Во время моего пребывания австрийские социалисты попытались использовать рабочее недовольство, чтобы противодействовать усилению нацизма; они начали восстание, которое Дольфус потопил в крови. Это поражение нас немного опечалило. Мы отказывались прикасаться к колесу Истории, но хотели верить, что оно крутится в нужном направлении. Иначе слишком многие вещи нам пришлось бы пересмотреть.
Неискушенному туристу Берлин не казался угнетенным диктатурой. Улицы были веселыми и оживленными; меня удивило их уродство, мне понравились улицы Лондона, и я не представляла себе, что дома могут быть такими некрасивыми. Единственный квартал избежал подобной немилости: своего рода город-сад, построенный недавно на периферии, который называли «хижина дядя Тома». В предместье нацисты построили также рабочие городки, довольно комфортабельные, но на деле там жила мелкая буржуазия. Мы много гуляли от Курфюрстендамм до Александерплац. Было очень холодно, меньше пятнадцати градусов, мы шагали быстро, умножая остановки. Кonditoreien[40] мне не нравились, они были похожи на чайные, зато я нашла приятными большие рестораны быстрого обслуживания с массивными столами и густыми ароматами. Мы часто там обедали. Мне очень нравилась жирная немецкая кухня, красная капуста и копченая свинина, Bauernfrühstücke[41]. Меньше мне нравилась дичь с вареньем и блюда в сметане, которые подавали в более изысканных ресторанах. Помню один из них под названием «Мечта»; он был обит приятным бархатом, который оживляло причудливое освещение в духе Лои Фуллер; заведение украшали колоннады, фонтаны и, думаю, птицы. Сартр водил меня в Romanisches café[42], где раньше встречались интеллектуалы; вот уже год или два, как они перестали туда приходить; я увидела лишь большой зал, заполненный мраморными столиками и стульями с прямой спинкой.

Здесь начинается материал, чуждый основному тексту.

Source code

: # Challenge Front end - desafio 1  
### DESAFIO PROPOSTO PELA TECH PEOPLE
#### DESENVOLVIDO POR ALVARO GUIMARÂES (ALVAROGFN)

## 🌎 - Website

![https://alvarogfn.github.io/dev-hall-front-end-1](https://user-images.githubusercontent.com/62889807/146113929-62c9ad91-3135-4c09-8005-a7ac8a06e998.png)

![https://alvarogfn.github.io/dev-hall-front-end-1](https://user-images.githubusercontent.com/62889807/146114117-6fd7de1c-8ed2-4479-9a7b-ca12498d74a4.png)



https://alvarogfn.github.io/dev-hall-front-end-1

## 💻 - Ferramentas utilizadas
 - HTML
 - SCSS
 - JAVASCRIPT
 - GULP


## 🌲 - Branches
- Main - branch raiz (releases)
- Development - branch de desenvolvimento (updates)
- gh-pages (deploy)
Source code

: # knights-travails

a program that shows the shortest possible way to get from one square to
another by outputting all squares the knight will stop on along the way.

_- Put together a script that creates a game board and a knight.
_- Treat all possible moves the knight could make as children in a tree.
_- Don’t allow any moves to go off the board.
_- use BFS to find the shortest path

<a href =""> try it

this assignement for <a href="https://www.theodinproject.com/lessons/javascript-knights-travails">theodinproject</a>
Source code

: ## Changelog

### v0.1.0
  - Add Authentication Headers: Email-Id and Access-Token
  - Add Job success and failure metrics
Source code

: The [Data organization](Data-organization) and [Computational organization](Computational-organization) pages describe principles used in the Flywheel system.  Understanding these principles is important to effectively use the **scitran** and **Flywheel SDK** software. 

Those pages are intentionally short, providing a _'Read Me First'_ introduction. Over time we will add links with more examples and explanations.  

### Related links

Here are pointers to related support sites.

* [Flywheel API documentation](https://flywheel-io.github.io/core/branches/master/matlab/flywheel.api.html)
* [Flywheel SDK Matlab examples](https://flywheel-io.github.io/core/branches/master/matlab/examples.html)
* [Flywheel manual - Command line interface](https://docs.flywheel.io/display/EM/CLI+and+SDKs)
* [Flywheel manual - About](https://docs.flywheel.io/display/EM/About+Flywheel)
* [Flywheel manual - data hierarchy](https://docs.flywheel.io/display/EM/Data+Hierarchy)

Некоторые увеселительные места были закрыты, среди прочих «Силуэттен», где прежде выступали травести. Тем не менее моральный порядок не восторжествовал. Первые два вечера мы провели вместе с товарищем Сартра, Кантеном, специалистом по низшим слоям общества. На углу одной улицы он подошел к высокой, элегантной и очень красивой женщине под тонкой вуалеткой; на ней были шелковые чулки, туфли на шпильках, а голос был немного низковат; я глазам своим не поверила, когда узнала, что это мужчина. Кантен повел нас в злачные заведения вокруг Александерплац. Меня позабавило одно объявление, висевшее на стене: Das Animieren der Damen ist verboten[43]. В последующие дни Сартр показал мне более благопристойные места. Я пила bowle[44] в одном кабаре, где столы стояли вокруг дорожки рыхлой земли: наездница демонстрировала там свои трюки. Я пила пиво в огромных ресторанах быстрого обслуживания; один из них состоял из анфилады залов, где одновременно играли три оркестра. В одиннадцать часов утра все столики были заняты, взявшись за руки, люди раскачивались и пели. «Это Stimmung»[45], — объяснил мне Сартр. В глубине зала стояла декорация, изображавшая берега Рейна; внезапно под неистовый грохот духовых инструментов разразилась буря: разрисованное полотно из фиолетового превратилось в багровое, его бороздили вспышки молний, слышались раскаты грома и шум водопадов. Публика бешено аплодировала.